• _SOURCE MATERIAL_:
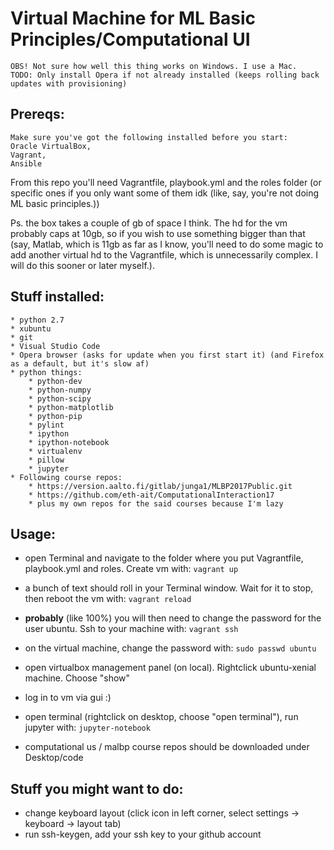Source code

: # Virtual Machine for ML Basic Principles/Computational UI
    OBS! Not sure how well this thing works on Windows. I use a Mac.
    TODO: Only install Opera if not already installed (keeps rolling back updates with provisioning)
## Prereqs:

    Make sure you've got the following installed before you start:
    Oracle VirtualBox,
    Vagrant,
    Ansible

From this repo you'll need Vagrantfile, playbook.yml and the roles folder (or specific ones if you only want some of them idk (like, say, you're not doing ML basic principles.))

Ps. the box takes a couple of gb of space I think. The hd for the vm probably caps at 10gb, so if you wish to use something bigger than that (say, Matlab, which is 11gb as far as I know, you'll need to do some magic to add another virtual hd to the Vagrantfile, which is unnecessarily complex. I will do this sooner or later myself.).

## Stuff installed:
    * python 2.7
    * xubuntu
    * git
    * Visual Studio Code
    * Opera browser (asks for update when you first start it) (and Firefox as a default, but it's slow af)
    * python things:
        * python-dev
        * python-numpy
        * python-scipy
        * python-matplotlib
        * python-pip
        * pylint
        * ipython
        * ipython-notebook
        * virtualenv
        * pillow
        * jupyter
    * Following course repos:
        * https://version.aalto.fi/gitlab/junga1/MLBP2017Public.git
        * https://github.com/eth-ait/ComputationalInteraction17
        * plus my own repos for the said courses because I'm lazy

## Usage:
* open Terminal and navigate to the folder where you put Vagrantfile, playbook.yml and roles. Create vm with:
        ```
        vagrant up
        ```
* a bunch of text should roll in your Terminal window. Wait for it to stop, then reboot the vm with:
        ```
        vagrant reload
        ```
* **probably** (like 100%) you will then need to change the password for the user ubuntu. Ssh to your machine with:
        ```
        vagrant ssh
        ```
* on the virtual machine, change the password with:
        ```
        sudo passwd ubuntu
        ```
* open virtualbox management panel (on local). Rightclick ubuntu-xenial machine. Choose "show"

* log in to vm via gui :)

* open terminal (rightclick on desktop, choose "open terminal"), run jupyter with:
        ```
        jupyter-notebook
        ```
* computational us / malbp course repos should be downloaded under Desktop/code

## Stuff you might want to do:
* change keyboard layout (click icon in left corner, select settings -> keyboard -> layout tab)
* run ssh-keygen, add your ssh key to your github account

• _WHAT YOU SHOULD DO_:
Nothing but the listing, copied exactly and stripped of its images, should appear in the response.

• _RESPONSE_:
Source code

: # Virtual Machine for ML Basic Principles/Computational UI
    OBS! Not sure how well this thing works on Windows. I use a Mac.
    TODO: Only install Opera if not already installed (keeps rolling back updates with provisioning)
## Prereqs:

    Make sure you've got the following installed before you start:
    Oracle VirtualBox,
    Vagrant,
    Ansible

From this repo you'll need Vagrantfile, playbook.yml and the roles folder (or specific ones if you only want some of them idk (like, say, you're not doing ML basic principles.))

Ps. the box takes a couple of gb of space I think. The hd for the vm probably caps at 10gb, so if you wish to use something bigger than that (say, Matlab, which is 11gb as far as I know, you'll need to do some magic to add another virtual hd to the Vagrantfile, which is unnecessarily complex. I will do this sooner or later myself.).

## Stuff installed:
    * python 2.7
    * xubuntu
    * git
    * Visual Studio Code
    * Opera browser (asks for update when you first start it) (and Firefox as a default, but it's slow af)
    * python things:
        * python-dev
        * python-numpy
        * python-scipy
        * python-matplotlib
        * python-pip
        * pylint
        * ipython
        * ipython-notebook
        * virtualenv
        * pillow
        * jupyter
    * Following course repos:
        * https://version.aalto.fi/gitlab/junga1/MLBP2017Public.git
        * https://github.com/eth-ait/ComputationalInteraction17
        * plus my own repos for the said courses because I'm lazy

## Usage:
* open Terminal and navigate to the folder where you put Vagrantfile, playbook.yml and roles. Create vm with:
        ```
        vagrant up
        ```
* a bunch of text should roll in your Terminal window. Wait for it to stop, then reboot the vm with:
        ```
        vagrant reload
        ```
* **probably** (like 100%) you will then need to change the password for the user ubuntu. Ssh to your machine with:
        ```
        vagrant ssh
        ```
* on the virtual machine, change the password with:
        ```
        sudo passwd ubuntu
        ```
* open virtualbox management panel (on local). Rightclick ubuntu-xenial machine. Choose "show"

* log in to vm via gui :)

* open terminal (rightclick on desktop, choose "open terminal"), run jupyter with:
        ```
        jupyter-notebook
        ```
* computational us / malbp course repos should be downloaded under Desktop/code

## Stuff you might want to do:
* change keyboard layout (click icon in left corner, select settings -> keyboard -> layout tab)
* run ssh-keygen, add your ssh key to your github account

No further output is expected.